Agent management best practices

This page covers best practices for effective management of Buildkite Agents. Buildkite Agents execute your pipeline's jobs. The right infrastructure, queue layout, and lifecycle policies for your Buildkite Agents determine the security, speed, and cost of your agent fleet.

Choosing the right architecture

Buildkite Agents can run on local machines, cloud compute, container schedulers, and serverless infrastructure. Choose based on your workload characteristics, cost constraints, and operational maturity. Many teams adopt a hybrid approach, combining different stacks for different workload types.

Stack	Best for	Key benefits
Cloud compute	High utilization, disk-heavy jobs	Bin-pack multiple agents, warm images, large cache support
Containers (Kubernetes/ECS)	Elastic isolation per job, burst isolation	Fast autoscaling, clean environments, strong isolation
Buildkite hosted agents	Speed to value, zero ops, bursty workloads	Fully managed, isolated clusters, per-minute billing
Hybrid approach	Cost optimization and accounting for different use cases for different teams	Provides the best agent infrastructure for your particular needs

See a more detailed overview of each architecture type for Buildkite Agents to choose what's right for your Buildkite organization.

Cloud compute

Run multiple agents per an instance to maximize cost efficiency and enable heavy caching.

Pros:

Strong isolation with predictable performance
Warm images reduce job startup time
Compatible with spot instances for cost savings
Support for large disk caches and GPU/TPU workloads

Cons:

Additional operational overhead to patch and maintain instances
Cost inefficiency at low utilization if agents are under-used
Slower agent spin-up times compared to other agent architectures

Learn more in Elastic CI Stack for AWS.

Containers (Kubernetes, ECS)

You can deploy ephemeral agents per job for maximum isolation and rapid scaling, or long-running agents that stay alive between jobs for improved performance through warm starts and persistent caching.

Pros:

Fast spin-up with fine-grained autoscaling
Clean environments reduce build flakiness
Native resource limits and multi-tenant isolation

Cons:

Pulling large images can increase job startup latency
Requires cluster expertise and ongoing platform maintenance
Limited access to large persistent disk caches per job

Learn more in Agent Stack for Kubernetes.

Buildkite hosted agents

Buildkite hosted agents provide fully managed infrastructure with isolated clusters and minimal operational overhead.

Pros:

Fully managed infrastructure with zero operational overhead
Built-in caching for Git mirrors and containers, as well as attachable Cache volumes for temporary data storage
Isolated clusters that provide strong security boundaries
Per-minute billing with automatic scaling for bursty workloads
Ideal for highly parallel test suites

Cons:

Hosted agents run outside your private network boundary, so may not meet strict compliance or data-residency requirements
Less control over hardware configuration and OS versions than in self-managed compute
Higher cost for sustained high throughput compared to self-managed compute

Capacity strategy

There is no need to settle on a single architecture within your Buildkite organization as you utilize different stacks based on the needs and knowledge level in your teams.

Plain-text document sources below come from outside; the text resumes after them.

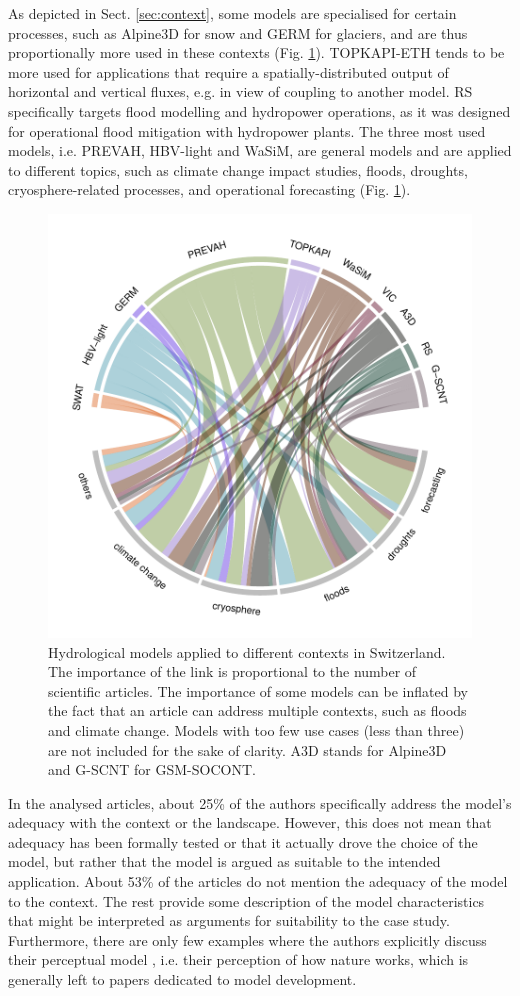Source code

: \documentclass[10pt,a4paper]{article}
\begin{document}
As depicted in Sect. \ref{sec:context}, some models are specialised for certain processes, such as Alpine3D for snow and GERM for glaciers, and are thus proportionally more used in these contexts (Fig. \ref{fig:applications}). TOPKAPI-ETH tends to be more used for applications that require a spatially-distributed output of horizontal and vertical fluxes, e.g. in view of coupling to another model. RS specifically targets flood modelling and hydropower operations, as it was designed for operational flood mitigation with hydropower plants. The three most used models, i.e. PREVAH, HBV-light and WaSiM, are general models and are applied to different topics, such as climate change impact studies, floods, droughts, cryosphere-related processes, and operational forecasting (Fig. \ref{fig:applications}).

\begin{figure}[htb]
	\begin{center}
		\includegraphics[width=0.70\columnwidth]{figures/chord_diagram_contexts}
		\caption{{Hydrological models applied to different contexts in Switzerland. The importance of the link is proportional to the number of scientific articles. The importance of some models can be inflated by the fact that an article can address multiple contexts, such as floods and climate change. Models with too few use cases (less than three) are not included for the sake of clarity. A3D stands for Alpine3D and G-SCNT for GSM-SOCONT. 
		{\label{fig:applications}}
		}}
	\end{center}
\end{figure}

In the analysed articles, about 25\% of the authors specifically address the model's adequacy with the context or the landscape. However, this does not mean that adequacy has been formally tested or that it actually drove the choice of the model, but rather that the model is argued as suitable to the intended application. About 53\% of the articles do not mention the adequacy of the model to the context. The rest provide some description of the model characteristics that might be interpreted as arguments for suitability to the case study. Furthermore, there are only few examples where the authors explicitly discuss their perceptual model \citep{Beven2021}, i.e. their perception of how nature works, which is generally left to papers dedicated to model development.
\end{document}
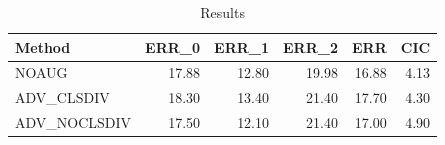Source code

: \begin{table}
\caption{Results}
\label{tab:Results}
\begin{tabular}{lrrrrr}
\toprule
Method & ERR\_0 & ERR\_1 & ERR\_2 & ERR & CIC \\
\midrule
NOAUG & 17.88 & 12.80 & 19.98 & 16.88 & 4.13 \\
ADV\_CLSDIV & 18.30 & 13.40 & 21.40 & 17.70 & 4.30 \\
ADV\_NOCLSDIV & 17.50 & 12.10 & 21.40 & 17.00 & 4.90 \\
\bottomrule
\end{tabular}
\end{table}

For example, a popular approach among Buildkite users is to have a self-managed agent fleet that is based on either Kubernetes or cloud compute instances (AWS or Google Cloud Platform), as well as on Buildkite macOS hosted agents due to ease of management, clean development environments, and optimized caching the latter provide. Different teams in those Buildkite organizations can utilize the stacks that are better suited to their needs.

Similarly, in terms of agent fleet scaling, instead of choosing between using static or autoscaling agents exclusively, you can:

Keep one-two small static instances in your default queue for pipeline uploads as this speeds up pipeline starts and allows proper autoscaling.
Use dedicated autoscaling queues for actual workload.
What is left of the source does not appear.